Required action
Could you copy every record exactly as it appears?

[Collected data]
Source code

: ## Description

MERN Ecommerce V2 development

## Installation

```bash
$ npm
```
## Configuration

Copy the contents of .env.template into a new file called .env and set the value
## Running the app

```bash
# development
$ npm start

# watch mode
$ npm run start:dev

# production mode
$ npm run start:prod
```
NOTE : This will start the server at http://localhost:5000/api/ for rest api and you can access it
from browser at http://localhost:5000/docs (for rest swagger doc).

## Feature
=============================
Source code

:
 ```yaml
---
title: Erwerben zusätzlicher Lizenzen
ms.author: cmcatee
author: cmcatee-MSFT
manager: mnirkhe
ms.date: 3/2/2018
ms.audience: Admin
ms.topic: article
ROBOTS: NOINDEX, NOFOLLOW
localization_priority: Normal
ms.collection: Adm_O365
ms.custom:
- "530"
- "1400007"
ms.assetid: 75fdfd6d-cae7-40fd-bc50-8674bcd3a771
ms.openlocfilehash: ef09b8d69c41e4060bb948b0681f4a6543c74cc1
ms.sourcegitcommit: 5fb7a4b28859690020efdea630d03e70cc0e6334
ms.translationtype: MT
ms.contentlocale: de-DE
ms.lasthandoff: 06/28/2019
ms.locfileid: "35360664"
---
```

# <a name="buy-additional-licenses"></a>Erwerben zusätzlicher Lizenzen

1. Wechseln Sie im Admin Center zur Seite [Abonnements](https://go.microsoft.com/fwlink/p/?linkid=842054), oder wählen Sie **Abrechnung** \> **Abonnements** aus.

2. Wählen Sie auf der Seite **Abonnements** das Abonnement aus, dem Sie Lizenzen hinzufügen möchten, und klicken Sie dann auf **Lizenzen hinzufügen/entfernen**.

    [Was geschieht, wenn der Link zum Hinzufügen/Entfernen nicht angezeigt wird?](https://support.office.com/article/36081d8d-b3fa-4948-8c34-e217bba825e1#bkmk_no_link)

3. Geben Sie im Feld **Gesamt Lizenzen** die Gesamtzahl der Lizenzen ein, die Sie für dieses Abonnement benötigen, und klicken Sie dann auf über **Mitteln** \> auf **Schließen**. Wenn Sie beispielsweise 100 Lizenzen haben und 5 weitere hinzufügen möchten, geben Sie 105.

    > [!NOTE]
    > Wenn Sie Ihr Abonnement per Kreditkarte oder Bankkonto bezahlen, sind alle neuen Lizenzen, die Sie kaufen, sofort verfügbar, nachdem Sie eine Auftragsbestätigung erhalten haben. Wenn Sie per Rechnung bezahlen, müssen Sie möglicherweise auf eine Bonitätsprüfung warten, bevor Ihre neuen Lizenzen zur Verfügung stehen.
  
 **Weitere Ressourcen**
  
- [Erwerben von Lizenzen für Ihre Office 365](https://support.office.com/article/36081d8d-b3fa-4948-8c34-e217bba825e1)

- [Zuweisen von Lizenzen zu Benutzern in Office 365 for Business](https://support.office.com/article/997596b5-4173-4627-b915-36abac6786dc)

Exercise answer
Source code

: ## Description

MERN Ecommerce V2 development

## Installation

```bash
$ npm
```
## Configuration

Copy the contents of .env.template into a new file called .env and set the value
## Running the app

```bash
# development
$ npm start

# watch mode
$ npm run start:dev

# production mode
$ npm run start:prod
```
NOTE : This will start the server at http://localhost:5000/api/ for rest api and you can access it
from browser at http://localhost:5000/docs (for rest swagger doc).

## Feature
=============================
Source code

:
 ```yaml
---
title: Erwerben zusätzlicher Lizenzen
ms.author: cmcatee
author: cmcatee-MSFT
manager: mnirkhe
ms.date: 3/2/2018
ms.audience: Admin
ms.topic: article
ROBOTS: NOINDEX, NOFOLLOW
localization_priority: Normal
ms.collection: Adm_O365
ms.custom:
- "530"
- "1400007"
ms.assetid: 75fdfd6d-cae7-40fd-bc50-8674bcd3a771
ms.openlocfilehash: ef09b8d69c41e4060bb948b0681f4a6543c74cc1
ms.sourcegitcommit: 5fb7a4b28859690020efdea630d03e70cc0e6334
ms.translationtype: MT
ms.contentlocale: de-DE
ms.lasthandoff: 06/28/2019
ms.locfileid: "35360664"
---
```

# <a name="buy-additional-licenses"></a>Erwerben zusätzlicher Lizenzen

1. Wechseln Sie im Admin Center zur Seite [Abonnements](https://go.microsoft.com/fwlink/p/?linkid=842054), oder wählen Sie **Abrechnung** \> **Abonnements** aus.

2. Wählen Sie auf der Seite **Abonnements** das Abonnement aus, dem Sie Lizenzen hinzufügen möchten, und klicken Sie dann auf **Lizenzen hinzufügen/entfernen**.

    [Was geschieht, wenn der Link zum Hinzufügen/Entfernen nicht angezeigt wird?](https://support.office.com/article/36081d8d-b3fa-4948-8c34-e217bba825e1#bkmk_no_link)

3. Geben Sie im Feld **Gesamt Lizenzen** die Gesamtzahl der Lizenzen ein, die Sie für dieses Abonnement benötigen, und klicken Sie dann auf über **Mitteln** \> auf **Schließen**. Wenn Sie beispielsweise 100 Lizenzen haben und 5 weitere hinzufügen möchten, geben Sie 105.

    > [!NOTE]
    > Wenn Sie Ihr Abonnement per Kreditkarte oder Bankkonto bezahlen, sind alle neuen Lizenzen, die Sie kaufen, sofort verfügbar, nachdem Sie eine Auftragsbestätigung erhalten haben. Wenn Sie per Rechnung bezahlen, müssen Sie möglicherweise auf eine Bonitätsprüfung warten, bevor Ihre neuen Lizenzen zur Verfügung stehen.
  
 **Weitere Ressourcen**
  
- [Erwerben von Lizenzen für Ihre Office 365](https://support.office.com/article/36081d8d-b3fa-4948-8c34-e217bba825e1)

- [Zuweisen von Lizenzen zu Benutzern in Office 365 for Business](https://support.office.com/article/997596b5-4173-4627-b915-36abac6786dc)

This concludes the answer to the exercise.